Bell Group legislation a disturbing violation of basic legal principles


The Bell Group Companies (Finalisation of Matters and Distribution of Proceeds) Bill 2015, which was recently introduced into the Western Australian Parliament, represents the latest addition to what is unfortunately a long list of instances of executive overreach. In this case, though, the violation of the basic tenets of the separation of powers and the rule of law is particularly egregious, assuming this bill becomes law.

As is usually the case when the executive arm of government exceeds the traditional bounds of its powers, the argument in favour of this bill is superficially attractive. Roughly $1.7 billion in proceeds from the liquidation of the Bell Group of companies in the early 1990s is to be protected from being eaten up in lawyers’ fees through protracted litigation.

Putting aside the question of whether legitimate concerns are being addressed through the litigation or the naked self-interest on the part of the WA Government (a government-owned corporation is expected to be one of the main beneficiaries from the litigation ceasing), there are a number of elements of the bill that are deeply concerning.

First among these is section 47 of the bill, which imposes penalties up to $200,000 and/or 5 years’ imprisonment for any action “impeding the operation” of the bill “or the achievement of its objects”. This could be legitimately interpreted as applying to any legal challenge to the bill’s validity, meaning large penalties may be imposed for calling out the government for exceeding its authority. The implications for the rule of law of this provision on its own are very significant as this could be a precedent for governments exceeding their legitimate authority and pre-empting any appropriate challenge to such excess.

Compounding this abuse of authority is the second area of particular concern, section 67, which removes the right to appeal any decision made under the bill (once it has become a law). This represents a significant challenge to the traditional separation of powers as it exists in Australia and upon which many of the freedoms that we take for granted rest. The judiciary is meant to act as a check and balance on executive action – where the government exceeds its authority, the courts are there as the forum where such excesses can be challenged and rectified. The bill, though, seeks to remove this check and balance, leaving the executive to act unrestricted.
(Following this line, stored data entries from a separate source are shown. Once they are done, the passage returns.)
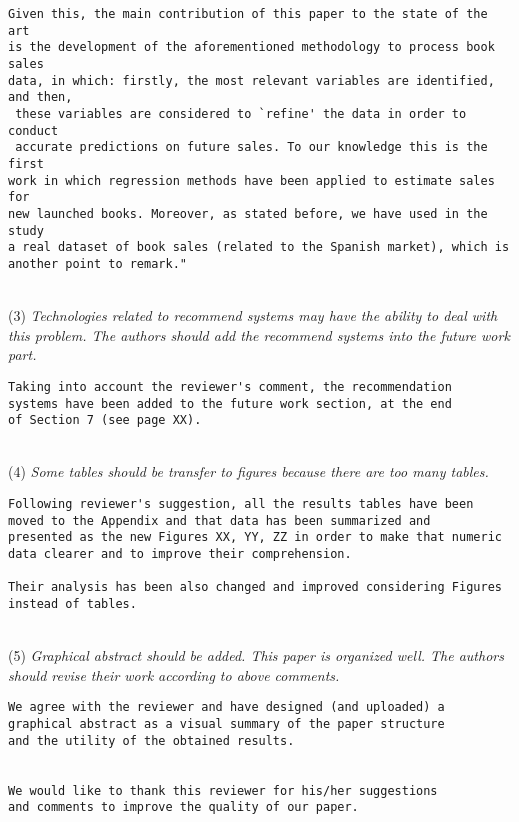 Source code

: \documentclass[preprint]{elsarticle}
\begin{document}
\begin{verbatim}
Given this, the main contribution of this paper to the state of the art 
is the development of the aforementioned methodology to process book sales 
data, in which: firstly, the most relevant variables are identified, and then,
 these variables are considered to `refine' the data in order to conduct
 accurate predictions on future sales. To our knowledge this is the first 
work in which regression methods have been applied to estimate sales for 
new launched books. Moreover, as stated before, we have used in the study 
a real dataset of book sales (related to the Spanish market), which is 
another point to remark."

\end{verbatim}


~\\
\noindent (3) \emph{Technologies related to recommend systems may have the ability to deal with this problem. The authors should add the recommend systems into the future work part. } 

\begin{verbatim}
Taking into account the reviewer's comment, the recommendation 
systems have been added to the future work section, at the end 
of Section 7 (see page XX).
\end{verbatim}


~\\
\noindent (4) \emph{Some tables should be transfer to figures because there are too many tables. } 

\begin{verbatim}
Following reviewer's suggestion, all the results tables have been 
moved to the Appendix and that data has been summarized and 
presented as the new Figures XX, YY, ZZ in order to make that numeric 
data clearer and to improve their comprehension.

Their analysis has been also changed and improved considering Figures 
instead of tables.
\end{verbatim}


~\\
\noindent (5) \emph{Graphical abstract should be added. This paper is organized well. The authors should revise their work according to above comments. } 

\begin{verbatim}
We agree with the reviewer and have designed (and uploaded) a 
graphical abstract as a visual summary of the paper structure 
and the utility of the obtained results.


We would like to thank this reviewer for his/her suggestions 
and comments to improve the quality of our paper.
\end{verbatim}
\end{document}
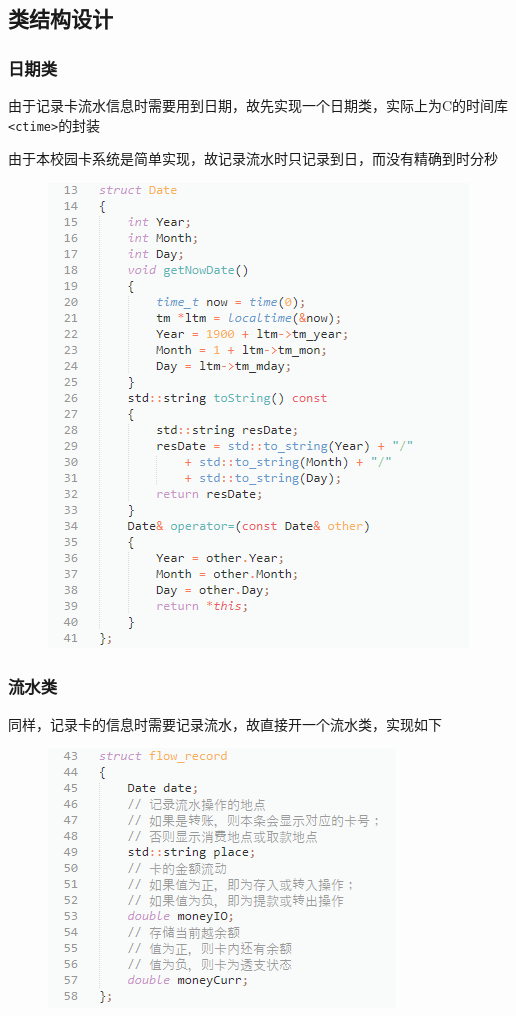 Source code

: \documentclass[11pt,UTF8]{ctexart}
\begin{document}
\subsection{类结构设计}
\subsubsection{日期类}
\par 由于记录卡流水信息时需要用到日期，故先实现一个日期类，实际上为C的时间库\verb'<ctime>'的封装
\par 由于本校园卡系统是简单实现，故记录流水时只记录到日，而没有精确到时分秒
\begin{figure}[H]
\centering
\includegraphics[width=0.5\linewidth]{pic/Date_struct.PNG}
\end{figure}

\subsubsection{流水类}
\par 同样，记录卡的信息时需要记录流水，故直接开一个流水类，实现如下
\begin{figure}[H]
\centering
\includegraphics[width=0.6\linewidth]{pic/fr_struct.PNG}
\end{figure}
\end{document}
It is interesting to observe that similar provisions, where executive action could not be challenged in a court, were the basis on which the High Court struck down legislation seeking to outlaw the Communist Party in the 1950s. Australia’s traditional system of checks and balances worked then; it is a shame to see that two thirds of a century later governments still seek to exceed their authority and avoid being held to account. If for no other reason, this attempt at implementing unrestricted government power, even if well-intentioned, should be concerning to any person who cherishes our free society.